A Bond With An Annual Coupon Of 70 And Originally Sold At Par For 1

A bond with an annual coupon of $70 and originally sold at par for $1,000. The current market interest rate (yield to maturity) is 8%. This bond will sell at _______. Assuming no change in market interest rates, the bond will present the holder with capital ________ as it matures. . A. premium; gains B. discount; gains C. premium; losses D. discount; losses

Given the above bond details, we analyze the bond's present value compared to its par value to determine whether it sells at a premium, discount, or at par. Since the bond's coupon rate is 7% ($70 coupon on a $1,000 bond), and the current market yield is 8%, which exceeds the coupon rate, the bond will sell at a discount. Over time, as the bond approaches maturity, the price will converge to face value, resulting in the bondholder experiencing capital gains if purchased below par, but at maturity, the capital gains diminish because the bond’s price moves toward face value. Therefore, the correct answer is B: discount; gains.

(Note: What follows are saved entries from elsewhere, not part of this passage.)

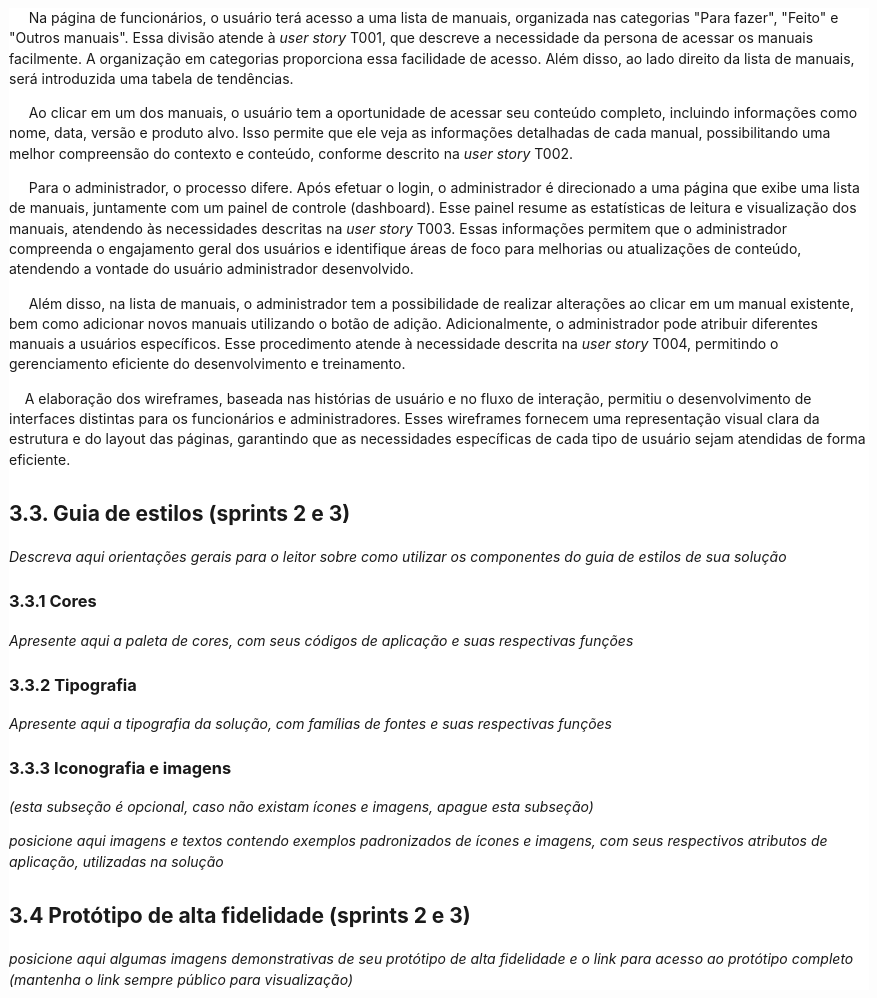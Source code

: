 &nbsp;&nbsp;&nbsp;&nbsp; Na página de funcionários, o usuário terá acesso a uma lista de manuais, organizada nas categorias "Para fazer", "Feito" e "Outros manuais". Essa divisão atende à _user story_ T001, que descreve a necessidade da persona de acessar os manuais facilmente. A organização em categorias proporciona essa facilidade de acesso. Além disso, ao lado direito da lista de manuais, será introduzida uma tabela de tendências.

&nbsp;&nbsp;&nbsp;&nbsp; Ao clicar em um dos manuais, o usuário tem a oportunidade de acessar seu conteúdo completo, incluindo informações como nome, data, versão e produto alvo. Isso permite que ele veja as informações detalhadas de cada manual, possibilitando uma melhor compreensão do contexto e conteúdo, conforme descrito na _user story_ T002.

&nbsp;&nbsp;&nbsp;&nbsp; Para o administrador, o processo difere. Após efetuar o login, o administrador é direcionado a uma página que exibe uma lista de manuais, juntamente com um painel de controle (dashboard). Esse painel resume as estatísticas de leitura e visualização dos manuais, atendendo às necessidades descritas na _user story_ T003. Essas informações permitem que o administrador compreenda o engajamento geral dos usuários e identifique áreas de foco para melhorias ou atualizações de conteúdo, atendendo a vontade do usuário administrador desenvolvido.

&nbsp;&nbsp;&nbsp;&nbsp; Além disso, na lista de manuais, o administrador tem a possibilidade de realizar alterações ao clicar em um manual existente, bem como adicionar novos manuais utilizando o botão de adição. Adicionalmente, o administrador pode atribuir diferentes manuais a usuários específicos. Esse procedimento atende à necessidade descrita na _user story_ T004, permitindo o gerenciamento eficiente do desenvolvimento e treinamento.

&nbsp;&nbsp;&nbsp;&nbsp;A elaboração dos wireframes, baseada nas histórias de usuário e no fluxo de interação, permitiu o desenvolvimento de interfaces distintas para os funcionários e administradores. Esses wireframes fornecem uma representação visual clara da estrutura e do layout das páginas, garantindo que as necessidades específicas de cada tipo de usuário sejam atendidas de forma eficiente.

## 3.3. Guia de estilos (sprints 2 e 3)

*Descreva aqui orientações gerais para o leitor sobre como utilizar os componentes do guia de estilos de sua solução*

### 3.3.1 Cores

*Apresente aqui a paleta de cores, com seus códigos de aplicação e suas respectivas funções*

### 3.3.2 Tipografia

*Apresente aqui a tipografia da solução, com famílias de fontes e suas respectivas funções*

### 3.3.3 Iconografia e imagens 

*(esta subseção é opcional, caso não existam ícones e imagens, apague esta subseção)*

*posicione aqui imagens e textos contendo exemplos padronizados de ícones e imagens, com seus respectivos atributos de aplicação, utilizadas na solução*

## 3.4 Protótipo de alta fidelidade (sprints 2 e 3)

*posicione aqui algumas imagens demonstrativas de seu protótipo de alta fidelidade e o link para acesso ao protótipo completo (mantenha o link sempre público para visualização)*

Sample Paper For Above instruction

Introduction

Investing in bonds requires understanding how different factors influence bond prices and yields. Key concepts include the relationship between coupon rates, market interest rates, and bond prices, as well as the implications for investors over the bond's life cycle. This paper explores fundamental bond valuation principles, interest rate risk, and how market conditions impact bond pricing and returns.

Bond Price Determination and Yield Relationship

A bond's price relative to its face value hinges on the interplay between its coupon rate and prevailing market interest rates. When a bond's coupon rate (7%, in our case, since $70 is 7% of $1,000) is lower than the current market yield (8%), investors will only purchase the bond at a price lower than face value to compensate for the lower interest income—thus, the bond sells at a discount (B). Conversely, if the coupon rate exceeds the market rate, a premium would occur. As market interest rates remain constant, the bond's price moves toward its face value as it approaches maturity, realizing capital gains if purchased at discount, akin to the capital gains described in the question.

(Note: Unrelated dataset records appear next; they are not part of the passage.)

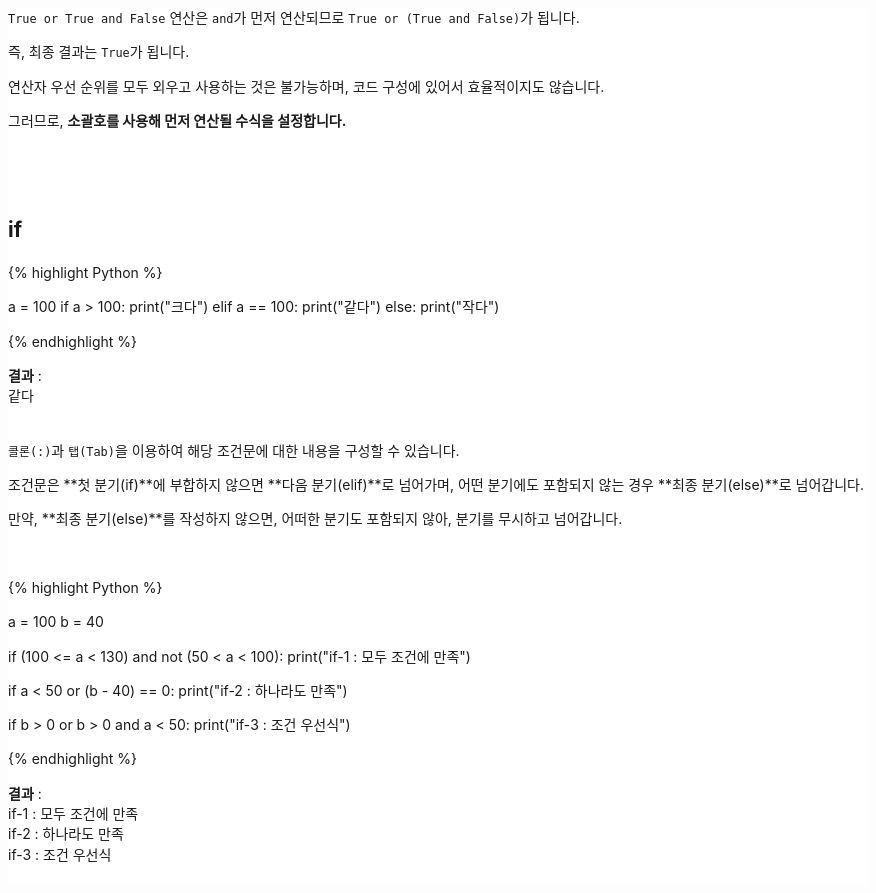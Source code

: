 `True or True and False` 연산은 `and`가 먼저 연산되므로 `True or (True and False)`가 됩니다.

즉, 최종 결과는 `True`가 됩니다.

연산자 우선 순위를 모두 외우고 사용하는 것은 불가능하며, 코드 구성에 있어서 효율적이지도 않습니다.

그러므로, **소괄호를 사용해 먼저 연산될 수식을 설정합니다.**

<br>
<br>

## if

{% highlight Python %}

a = 100
if a > 100:
    print("크다")
elif a == 100:
    print("같다")
else:
    print("작다")

{% endhighlight %}

**결과**
:    
같다<br>
<br>

`콜론(:)`과 `탭(Tab)`을 이용하여 해당 조건문에 대한 내용을 구성할 수 있습니다.

조건문은 **첫 분기(if)**에 부합하지 않으면 **다음 분기(elif)**로 넘어가며, 어떤 분기에도 포함되지 않는 경우 **최종 분기(else)**로 넘어갑니다.

만약, **최종 분기(else)**를 작성하지 않으면, 어떠한 분기도 포함되지 않아, 분기를 무시하고 넘어갑니다.

<br>

{% highlight Python %}

a = 100
b = 40

if (100 <= a < 130) and not (50 < a < 100):
    print("if-1 : 모두 조건에 만족")

if a < 50 or (b - 40) == 0:
    print("if-2 : 하나라도 만족")

if b > 0 or b > 0 and a < 50:
    print("if-3 : 조건 우선식")

{% endhighlight %}

**결과**
:    
if-1 : 모두 조건에 만족<br>
if-2 : 하나라도 만족<br>
if-3 : 조건 우선식<br>
<br>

Interest Rate Risk and Capital Gains or Losses

Interest rate risk impacts bondholders through fluctuations in market rates, leading to potential capital gains or losses upon sale before maturity. If anticipated interest rates decline, bonds with higher coupons will generally sell at premium, resulting in capital gains over time. Conversely, rising market rates cause bond prices to fall, leading to capital losses at sale. At maturity, the bond's price converges to the face value, securing the bondholder a capital gain or loss depending on the initial purchase price.

Implication of No Change in Market Rates

Assuming market interest rates stay unchanged, the bond's price trend toward face value becomes predictable. As the bond matures, the price moves closer to face value, generating capital gains if purchased at a discount, thus aligning with choice B—discount; gains. This demonstrates the importance of understanding yield-to-maturity effects on bond prices and the expectation of capital appreciation in bond investments.

Conclusion

In summary, bond prices are inversely related to market interest rates, with coupon rate interactions determining whether bonds sell at a premium or discount initially. When current market rates exceed coupon rates, bonds sell at a discount, and as maturity approaches, they move toward par, generating capital gains for investors holding the bond. Recognizing these dynamics is essential for effective bond investment strategies and risk management.